18 de abril de 2013

El camino de la humildad es "el" camino

Una de las mejores amigas de mis padres me ha confesado que la muerte de papá le ha producido una profunda crisis de fe al punto que se ha cuestionado sobre el sentido del sufrimiento y de la muerte así como dudado sobre la esperanza de la Resurrección y del reencuentro con nuestros seres queridos. 

El en fondo de sus argumentos lo que advertí fue un clamor que ella misma no ha notado al que, obviamente, deberá prestar atención para tener posibilidad de salir de su crisis con la ayuda de la Gracia. 

Ese clamor se refiere a la ausencia del Bien en su vida. Clamor que es común a todos los seres humanos y que se traduce en “anhelo de Dios” cuando es identificado.

Anhelamos con cada fibra de nuestro ser y con toda el alma el Bien, la Verdad y la Belleza propiedad de Dios. 

En ausencia del Bien o, lo que es lo mismo, cuando llegamos a álgidos puntos de sufrimiento, Dios parece estar dormido o ser inexistente, situación dentro de la cual se nos presentan dos opciones:

a. Abandonarnos en la Divina Providencia.
b. Dar rienda suelta a la duda hasta hundirnos en la desesperación. 

La primera opción exige humildad. Para cumplir cabalmente con la segunda el único requisito es continuar alimentando nuestro orgullo pensando que si bien, Dios existe, es incapaz de salvarnos. 

Por tanto, la respuesta de fe para la primera es ¡Señor, sálvame! y la respuesta de una fe quebrantada por el orgullo es para la segunda: ¿Por qué a mí? ¿Por qué a nuestra familia, a nuestro grupo, a mis amigos, a nuestra parroquia, a nuestro país, etc.? ¿Por qué a mí?

Tras la muerte de papá el futuro jamás ha sido tan incierto por lo que, en punto del más profundo desvalimiento, no me ha quedado de otra que permitirle a Dios ayudarme, por lo que –en la medida en que se lo voy permitiendo- lo único que ha rendido frutos ha sido el clamar a cada instante: ¡Señor, Sálvame!
Y así es como vamos, El y yo, paso a paso, viviendo el día a día. Yo, fiándome y El, cuidando de mi lo que me ha traído la paz que necesito para mirar con optimismo mi futuro y así, con alegría, abrazarme a la vida que por momentos se presenta incluso amenazadora. 

Es tal como ese juego en el que te vendan los ojos y debes fiarte de quien te guía para llegar a la meta.
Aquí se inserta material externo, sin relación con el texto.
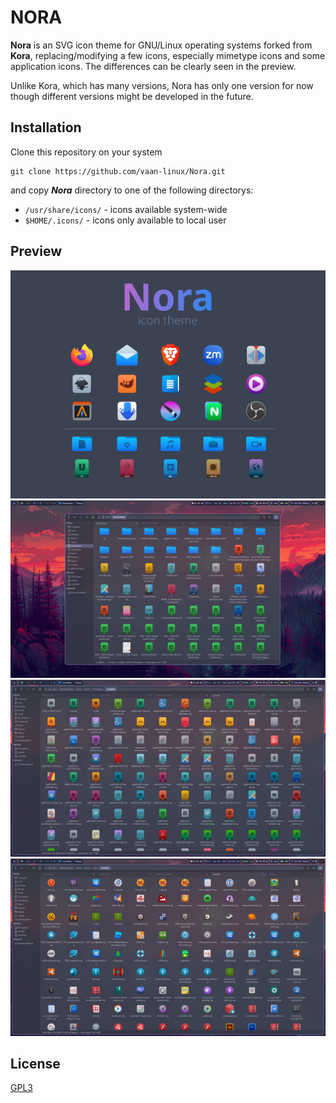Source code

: # NORA

**Nora** is an SVG icon theme for GNU/Linux operating systems forked from **Kora**, replacing/modifying a few icons, especially mimetype icons and some application icons. The differences can be clearly seen in the preview.

Unlike Kora, which has many versions, Nora has only one version for now though different versions might be developed in the future.

## Installation

Clone this repository on your system

    git clone https://github.com/vaan-linux/Nora.git

and copy ***Nora*** directory to one of the following directorys:

* `/usr/share/icons/` - icons available system-wide
* `$HOME/.icons/` - icons only available to local user

## Preview

![nora-preview](images/nora-preview.jpg)
![preview](images/preview.png)
![mimetypes](images/mimetypes.png)
![apps](images/apps.png)


## License

[GPL3](https://www.gnu.org/licenses/gpl-3.0-standalone.html)
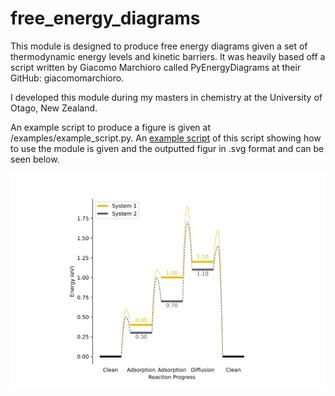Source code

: # free_energy_diagrams

This module is designed to produce free energy diagrams given a set of thermodynamic energy levels and kinetic barriers. It was heavily based off a script written by Giacomo Marchioro called PyEnergyDiagrams at their GitHub: giacomomarchioro.

I developed this module during my masters in chemistry at the University of Otago, New Zealand. 

An example script to produce a figure is given at /examples/example_script.py. An [example script](https://github.com/Ciaran-Ward/free_energy_diagrams/edit/main/examples/example_script.py) of this script showing how to use the module is given and the outputted figur in .svg format and can be seen below. 

![Image](/examples/fed_example.svg)

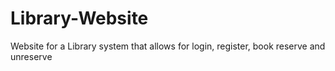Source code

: # Library-Website
Website for a Library system that allows for login, register, book reserve and unreserve
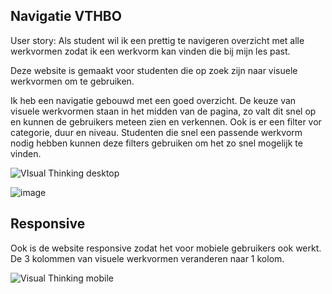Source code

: ## Navigatie VTHBO

User story: Als student wil ik een prettig te navigeren overzicht met alle werkvormen zodat ik een werkvorm kan vinden die bij mijn les past.

Deze website is gemaakt voor studenten die op zoek zijn naar visuele werkvormen om te gebruiken.

Ik heb een navigatie gebouwd met een goed overzicht. De keuze van visuele werkvormen staan in het midden van de pagina, zo valt dit snel op en kunnen de gebruikers meteen zien en verkennen. Ook is er een filter vor categorie, duur en niveau. Studenten die snel een passende werkvorm nodig hebben kunnen deze filters gebruiken om het zo snel mogelijk te vinden.

![VIsual Thinking desktop](https://user-images.githubusercontent.com/112856001/199708367-2bedecf4-d0d7-4e04-b081-00967d650671.png)

![image](https://user-images.githubusercontent.com/112856001/199708069-a63f4ddf-ad32-4a4f-bcda-5f4d5e70c5a2.png)

## Responsive

Ook is de website responsive zodat het voor mobiele gebruikers ook werkt. De 3 kolommen van visuele werkvormen veranderen naar 1 kolom.

![Visual Thinking mobile](https://user-images.githubusercontent.com/112856001/199708308-b3fa5ca4-e1aa-4d8b-9e6d-3ccfabe97108.png)
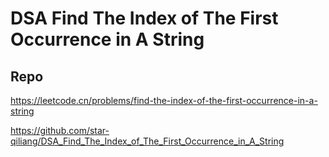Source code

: # DSA Find The Index of The First Occurrence in A String
## Repo

https://leetcode.cn/problems/find-the-index-of-the-first-occurrence-in-a-string

https://github.com/star-qiliang/DSA_Find_The_Index_of_The_First_Occurrence_in_A_String
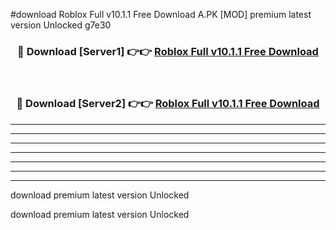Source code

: #download Roblox Full v10.1.1 Free Download A.PK [MOD] premium latest version Unlocked g7e30 



<div align="center">
<h3>🔴 Download [Server1] 👉👉 <a href="https://download1apk.web.app/">Roblox Full v10.1.1 Free Download</a></h3><br>

<h3>🔴 Download [Server2] 👉👉 <a href="https://download1apk.web.app/">Roblox Full v10.1.1 Free Download</a></h3>
</div>





----------------------------------------------------------

----------------------------------------------------------

----------------------------------------------------------

----------------------------------------------------------

----------------------------------------------------------

----------------------------------------------------------

----------------------------------------------------------

download premium latest version Unlocked

download premium latest version Unlocked
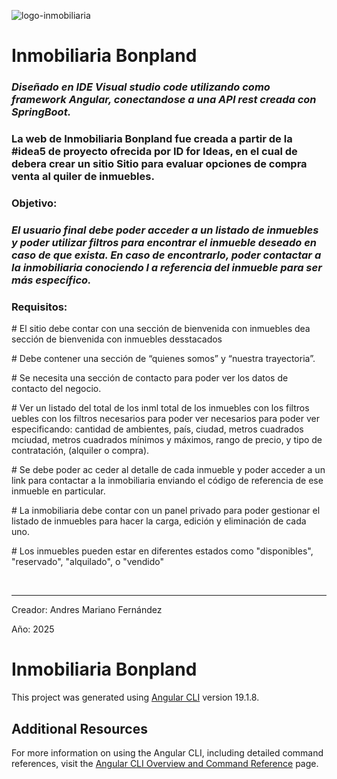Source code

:![logo-inmobiliaria](https://github.com/user-attachments/assets/05f4336e-8ee1-4da5-aa26-3ecf0c6fa43c)

<h1>Inmobiliaria Bonpland</h1>

<h3><em>Diseñado en IDE Visual studio code utilizando como framework Angular, conectandose a una API rest creada con SpringBoot.</em></h3>

<h3>La web de Inmobiliaria Bonpland fue creada a partir de la #idea5 de proyecto ofrecida por ID for Ideas, en el cual de debera crear un sitio Sitio para evaluar opciones de compra venta al quiler de inmuebles.</h3>

<h3>Objetivo:</h3>
<h3><em>El usuario final debe poder acceder a un listado de inmuebles y poder utilizar filtros para
encontrar el inmueble deseado en caso de que exista. En caso de encontrarlo, poder
contactar a la inmobiliaria conociendo l a referencia del inmueble para ser más
específico.</em></h3>

<h3>Requisitos:</h3>
<p># El sitio debe contar con una sección de bienvenida con inmuebles dea sección de bienvenida con inmuebles desstacados</p>

<p># Debe contener una sección de “quienes somos” y “nuestra trayectoria”.</p>

<p># Se necesita una sección de contacto para poder ver los datos de contacto del negocio.</p>

<p># Ver un listado del total de los inml total de los inmuebles con los filtros uebles con los filtros necesarios para poder ver necesarios para poder ver especificando: cantidad de ambientes, país, ciudad, metros cuadrados mciudad, metros cuadrados mínimos y máximos, rango de precio, y tipo de contratación, (alquiler o compra).</p>

<p># Se debe poder ac ceder al detalle de cada inmueble y poder acceder a un link para
contactar a la inmobiliaria enviando el código de referencia de ese inmueble en particular.</p>

<p># La inmobiliaria debe contar con un panel privado para poder gestionar el listado de inmuebles para hacer la carga, edición y eliminación de cada uno.</p>

<p># Los inmuebles pueden estar en diferentes estados como "disponibles", "reservado", "alquilado", o "vendido"</p>

<br/>

<hr/>
<p>Creador: Andres Mariano Fernández</p>
<p>Año: 2025</p>

# Inmobiliaria Bonpland

This project was generated using [Angular CLI](https://github.com/angular/angular-cli) version 19.1.8.

## Additional Resources

For more information on using the Angular CLI, including detailed command references, visit the [Angular CLI Overview and Command Reference](https://angular.dev/tools/cli) page.

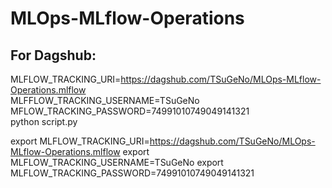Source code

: # MLOps-MLflow-Operations

## For Dagshub:

MLFLOW_TRACKING_URI=https://dagshub.com/TSuGeNo/MLOps-MLflow-Operations.mlflow \
MLFFLOW_TRACKING_USERNAME=TSuGeNo \
MFLOW_TRACKING_PASSWORD=74991010749049141321 \
python script.py



export MLFLOW_TRACKING_URI=https://dagshub.com/TSuGeNo/MLOps-MLflow-Operations.mlflow
export MLFLOW_TRACKING_USERNAME=TSuGeNo
export MLFLOW_TRACKING_PASSWORD=74991010749049141321
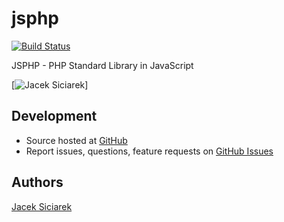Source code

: jsphp
=====
[![Build Status](https://secure.travis-ci.org/siciarek/jsphp.png)](http://travis-ci.org/siciarek/jsphp)

JSPHP - PHP Standard Library in JavaScript

[![Jacek Siciarek](https://twimg0-a.akamaihd.net/profile_images/2667570461/1a95184a52d0d978576f53f9a43acaf8.jpeg)]


## Development

- Source hosted at [GitHub](https://github.com/siciarek/jsphp)
- Report issues, questions, feature requests on [GitHub Issues](https://github.com/siciarek/jsphp/issues)

## Authors

[Jacek Siciarek](https://github.com/siciarek)
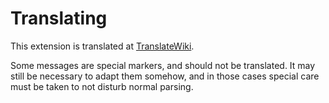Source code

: # Translating

This extension is translated at [TranslateWiki](https://translatewiki.net/wiki/Special:Translate/mwgithub-moddoc).

Some messages are special markers, and should not be translated. It may still be necessary to adapt them somehow, and in those cases special care must be taken to not disturb normal parsing.
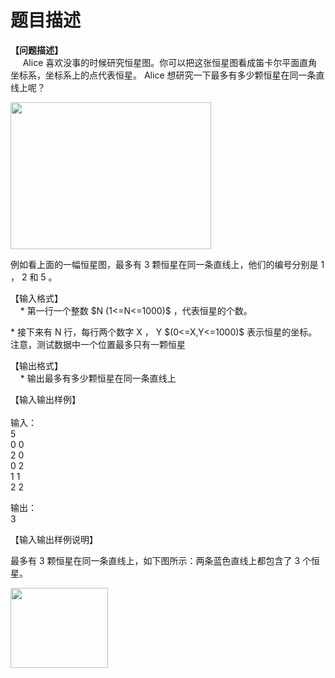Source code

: # 题目描述


<p>
<b>【问题描述】</b><br/>
     Alice 喜欢没事的时候研究恒星图。你可以把这张恒星图看成笛卡尔平面直角坐标系，坐标系上的点代表恒星。 Alice 想研究一下最多有多少颗恒星在同一条直线上呢？
</p>
<p>
<img height="235" width="321" alt="" src="/images/image/mn06ec_clip_image001.jpg"/>
</p>
<p>
例如看上面的一幅恒星图，最多有 3 颗恒星在同一条直线上，他们的编号分别是 1 ， 2 和 5 。
</p>
<p>
【输入格式】 <br/>
    * 第一行一个整数 $N (1&lt;=N&lt;=1000)$ ，代表恒星的个数。
</p>
<p>
* 接下来有 N 行，每行两个数字 X ， Y $(0&lt;=X,Y&lt;=1000)$ 表示恒星的坐标。注意，测试数据中一个位置最多只有一颗恒星
</p>
<p>
【输出格式】 <br/>
    * 输出最多有多少颗恒星在同一条直线上
</p>
<p>
【输入输出样例】<br/>
 <b><br/>
</b>输入： <br/>
5<br/>
0 0<br/>
2 0<br/>
0 2<br/>
1 1<br/>
2 2
</p>
<p>
输出：<br/>
3
</p>
<p>
【输入输出样例说明】
</p>
<p>
最多有 3 颗恒星在同一条直线上，如下图所示：两条蓝色直线上都包含了 3 个恒星。
</p>
<p>
<img height="128" width="156" alt="" src="/images/image/mn06ec_clip_image001.gif"/>
</p>
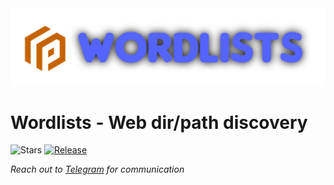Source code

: <img src="static/wordlists.png" alt="dirsearch logo (light)" width="675px">

Wordlists - Web dir/path discovery 
=========

![Stars](https://img.shields.io/github/stars/4q-u4/Wordlists.svg)
[![Release](https://img.shields.io/github/release/4q-u4/Wordlists.svg)](https://github.com/4q-u4/Wordlists/releases)

*Reach out to [Telegram](https://t.me/aq_u4) for communication*


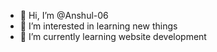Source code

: - 👋 Hi, I’m @Anshul-06
- 👀 I’m interested in learning new things
- 🌱 I’m currently learning website development

<!---
Anshul-06/Anshul-06 is a ✨ special ✨ repository because its `README.md` (this file) appears on your GitHub profile.
You can click the Preview link to take a look at your changes.
--->
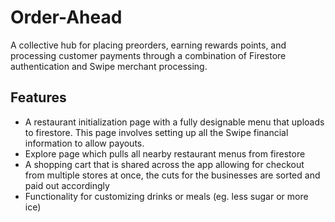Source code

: # Order-Ahead
A collective hub for placing preorders, earning rewards points, and processing customer payments through a combination of Firestore authentication and Swipe merchant processing.

## Features
- A restaurant initialization page with a fully designable menu that uploads to firestore. This page involves setting up all the Swipe financial information to allow payouts.
- Explore page which pulls all nearby restaurant menus from firestore
- A shopping cart that is shared across the app allowing for checkout from multiple stores at once, the cuts for the businesses are sorted and paid out accordingly
- Functionality for customizing drinks or meals (eg. less sugar or more ice)
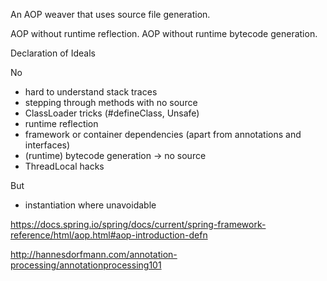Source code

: An AOP weaver that uses source file generation.

AOP without runtime reflection.
AOP without runtime bytecode generation.

Declaration of Ideals

No
- hard to understand stack traces
- stepping through methods with no source
- ClassLoader tricks (#defineClass, Unsafe)
- runtime reflection
- framework or container dependencies (apart from annotations and interfaces)
- (runtime) bytecode generation -> no source
- ThreadLocal hacks

But
- instantiation where unavoidable

https://docs.spring.io/spring/docs/current/spring-framework-reference/html/aop.html#aop-introduction-defn

http://hannesdorfmann.com/annotation-processing/annotationprocessing101
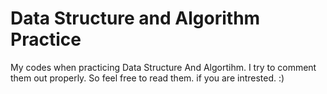 # Data Structure and Algorithm Practice

My codes when practicing Data Structure And Algortihm.
I try to comment them out properly. So feel free to read them. if you are intrested. :)
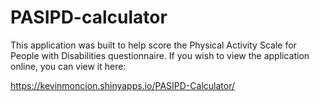 # PASIPD-calculator

This application was built to help score the Physical Activity Scale for People with Disabilities questionnaire. If you wish to view the application online, you can view it here:

https://kevinmoncion.shinyapps.io/PASIPD-Calculator/

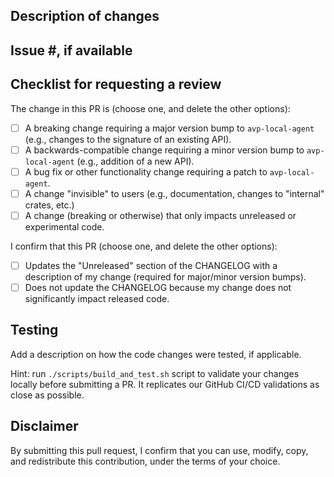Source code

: ## Description of changes

## Issue #, if available

## Checklist for requesting a review

The change in this PR is (choose one, and delete the other options):

- [ ] A breaking change requiring a major version bump to `avp-local-agent` (e.g., changes to the signature of an
  existing API).
- [ ] A backwards-compatible change requiring a minor version bump to `avp-local-agent` (e.g., addition of a new API).
- [ ] A bug fix or other functionality change requiring a patch to `avp-local-agent`.
- [ ] A change "invisible" to users (e.g., documentation, changes to "internal" crates, etc.)
- [ ] A change (breaking or otherwise) that only impacts unreleased or experimental code.

I confirm that this PR (choose one, and delete the other options):

- [ ] Updates the "Unreleased" section of the CHANGELOG with a description of my change (required for major/minor
  version bumps).
- [ ] Does not update the CHANGELOG because my change does not significantly impact released code.

## Testing

Add a description on how the code changes were tested, if applicable.

Hint: run `./scripts/build_and_test.sh` script to validate your changes locally before submitting a PR. It replicates
our GitHub CI/CD validations as close as possible.

## Disclaimer

By submitting this pull request, I confirm that you can use, modify, copy, and redistribute this contribution, under the
terms of your choice.
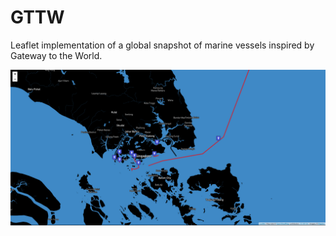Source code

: # GTTW

Leaflet implementation of a global snapshot of marine vessels inspired by Gateway to the World.

![Screenshot](images/gttwtheme.png)
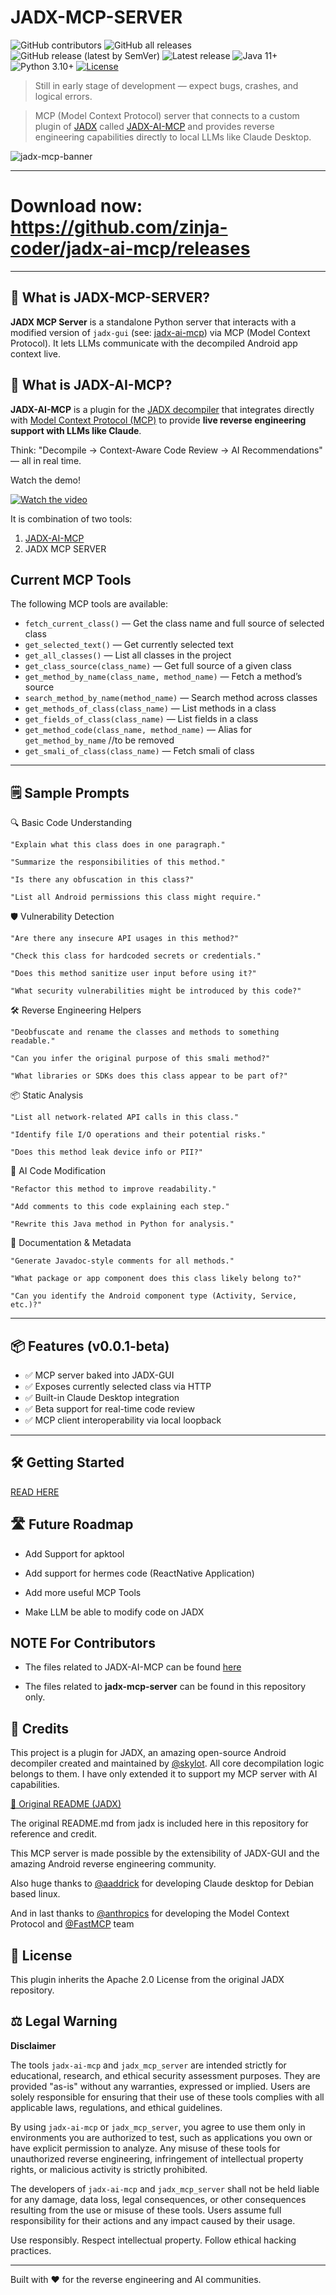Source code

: # JADX-MCP-SERVER

![GitHub contributors](https://img.shields.io/github/contributors/zinja-coder/jadx-ai-mcp)
![GitHub all releases](https://img.shields.io/github/downloads/zinja-coder/jadx-ai-mcp/total)
![GitHub release (latest by SemVer)](https://img.shields.io/github/downloads/zinja-coder/jadx-ai-mcp/latest/total)
![Latest release](https://img.shields.io/github/release/zinja-coder/jadx-ai-mcp.svg)
![Java 11+](https://img.shields.io/badge/Java-11%2B-blue)
![Python 3.10+](https://img.shields.io/badge/python-3%2E10%2B-blue)
[![License](http://img.shields.io/:license-apache-blue.svg)](http://www.apache.org/licenses/LICENSE-2.0.html)


> Still in early stage of development — expect bugs, crashes, and logical errors.

> MCP (Model Context Protocol) server that connects to a custom plugin of [JADX](https://github.com/skylot/jadx) called [JADX-AI-MCP](https://github.com/zinja-coder/jadx-ai-mcp) and provides reverse engineering capabilities directly to local LLMs like Claude Desktop.

![jadx-mcp-banner](image.png)

--- 

# Download now: https://github.com/zinja-coder/jadx-ai-mcp/releases

---

## 🤖 What is JADX-MCP-SERVER?

**JADX MCP Server** is a standalone Python server that interacts with a modified version of `jadx-gui` (see: [jadx-ai-mcp](https://github.com/zinja-coder/jadx-ai-mcp)) via MCP (Model Context Protocol). It lets LLMs communicate with the decompiled Android app context live.


## 🤖 What is JADX-AI-MCP?

**JADX-AI-MCP** is a plugin for the [JADX decompiler](https://github.com/skylot/jadx) that integrates directly with [Model Context Protocol (MCP)](https://github.com/anthropic/mcp) to provide **live reverse engineering support with LLMs like Claude**.

Think: "Decompile → Context-Aware Code Review → AI Recommendations" — all in real time.

Watch the demo!

[![Watch the video](https://img.youtube.com/vi/Od86IOkkaHg/0.jpg)](https://www.youtube.com/watch?v=Od86IOkkaHg&autoplay=1)

It is combination of two tools:
1. [JADX-AI-MCP](https://github.com/zinja-coder/jadx-ai-mcp)
2. JADX MCP SERVER

## Current MCP Tools

The following MCP tools are available:

- `fetch_current_class()` — Get the class name and full source of selected class
- `get_selected_text()` — Get currently selected text
- `get_all_classes()` — List all classes in the project
- `get_class_source(class_name)` — Get full source of a given class
- `get_method_by_name(class_name, method_name)` — Fetch a method’s source
- `search_method_by_name(method_name)` — Search method across classes
- `get_methods_of_class(class_name)` — List methods in a class
- `get_fields_of_class(class_name)` — List fields in a class
- `get_method_code(class_name, method_name)` — Alias for `get_method_by_name` //to be removed
- `get_smali_of_class(class_name)` — Fetch smali of class

---

## 🗒️ Sample Prompts

🔍 Basic Code Understanding

    "Explain what this class does in one paragraph."

    "Summarize the responsibilities of this method."

    "Is there any obfuscation in this class?"

    "List all Android permissions this class might require."

🛡️ Vulnerability Detection

    "Are there any insecure API usages in this method?"

    "Check this class for hardcoded secrets or credentials."

    "Does this method sanitize user input before using it?"

    "What security vulnerabilities might be introduced by this code?"

🛠️ Reverse Engineering Helpers

    "Deobfuscate and rename the classes and methods to something readable."

    "Can you infer the original purpose of this smali method?"

    "What libraries or SDKs does this class appear to be part of?"

📦 Static Analysis

    "List all network-related API calls in this class."

    "Identify file I/O operations and their potential risks."

    "Does this method leak device info or PII?"

🤖 AI Code Modification

    "Refactor this method to improve readability."

    "Add comments to this code explaining each step."

    "Rewrite this Java method in Python for analysis."

📄 Documentation & Metadata

    "Generate Javadoc-style comments for all methods."

    "What package or app component does this class likely belong to?"

    "Can you identify the Android component type (Activity, Service, etc.)?"
---

## 📦 Features (v0.0.1-beta)

- ✅ MCP server baked into JADX-GUI
- ✅ Exposes currently selected class via HTTP
- ✅ Built-in Claude Desktop integration
- ✅ Beta support for real-time code review
- ✅ MCP client interoperability via local loopback

---

## 🛠️ Getting Started

[READ HERE](https://github.com/zinja-coder/jadx-ai-mcp?tab=readme-ov-file#%EF%B8%8F-getting-started)

## 🛣️ Future Roadmap

 - Add Support for apktool

 - Add support for hermes code (ReactNative Application)

 - Add more useful MCP Tools

 - Make LLM be able to modify code on JADX

## NOTE For Contributors

 - The files related to JADX-AI-MCP can be found [here](https://github.com/zinja-coder/jadx-ai-mcp)

 - The files related to **jadx-mcp-server** can be found in this repository only.


## 🙏 Credits

This project is a plugin for JADX, an amazing open-source Android decompiler created and maintained by [@skylot](https://github.com/skylot). All core decompilation logic belongs to them. I have only extended it to support my MCP server with AI capabilities.

[📎 Original README (JADX)](https://github.com/skylot/jadx)

The original README.md from jadx is included here in this repository for reference and credit.

This MCP server is made possible by the extensibility of JADX-GUI and the amazing Android reverse engineering community.

Also huge thanks to [@aaddrick](https://github.com/aaddrick) for developing Claude desktop for Debian based linux.

And in last thanks to [@anthropics](https://github.com/anthropics) for developing the Model Context Protocol and [@FastMCP](https://github.com/modelcontextprotocol/python-sdk) team


## 📄 License

This plugin inherits the Apache 2.0 License from the original JADX repository.

## ⚖️ Legal Warning

**Disclaimer**

The tools `jadx-ai-mcp` and `jadx_mcp_server` are intended strictly for educational, research, and ethical security assessment purposes. They are provided "as-is" without any warranties, expressed or implied. Users are solely responsible for ensuring that their use of these tools complies with all applicable laws, regulations, and ethical guidelines.

By using `jadx-ai-mcp` or `jadx_mcp_server`, you agree to use them only in environments you are authorized to test, such as applications you own or have explicit permission to analyze. Any misuse of these tools for unauthorized reverse engineering, infringement of intellectual property rights, or malicious activity is strictly prohibited.

The developers of `jadx-ai-mcp` and `jadx_mcp_server` shall not be held liable for any damage, data loss, legal consequences, or other consequences resulting from the use or misuse of these tools. Users assume full responsibility for their actions and any impact caused by their usage.

Use responsibly. Respect intellectual property. Follow ethical hacking practices.

---

Built with ❤️ for the reverse engineering and AI communities.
No vas a tientas porque tus ojos, manos y pies son los de tu compañero de juego, en nuestro caso, esos ojos, manos y pies son los del Señor. 

Así como no todos somos capaces de fiarnos de nuestro guía en el juego la mayoría ni siquiera reconoce que es incapaz de dejar que Dios le conduzca por el camino que conviene.

Tanto el juego como en la vida, el aceptarse total y absolutamente desvalido, provoca la confianza de ser total y absolutamente amado.

A la amiga de mis padres le mencionaba que es curioso el que, siendo tan desconfiados, conservemos todavía el anhelo de ser santos sin haber aceptado que el camino de perfección exige de nuestra parte esos “máximos” de abandono en la Divina Providencia. 

Pensando en esto y observando las diferentes reacciones de tantos católicos en occidente que sufrimos por tan diversos motivos me doy cuenta no únicamente de que no estoy sola sino de que, ciertamente, el camino de la humildad es “el” camino.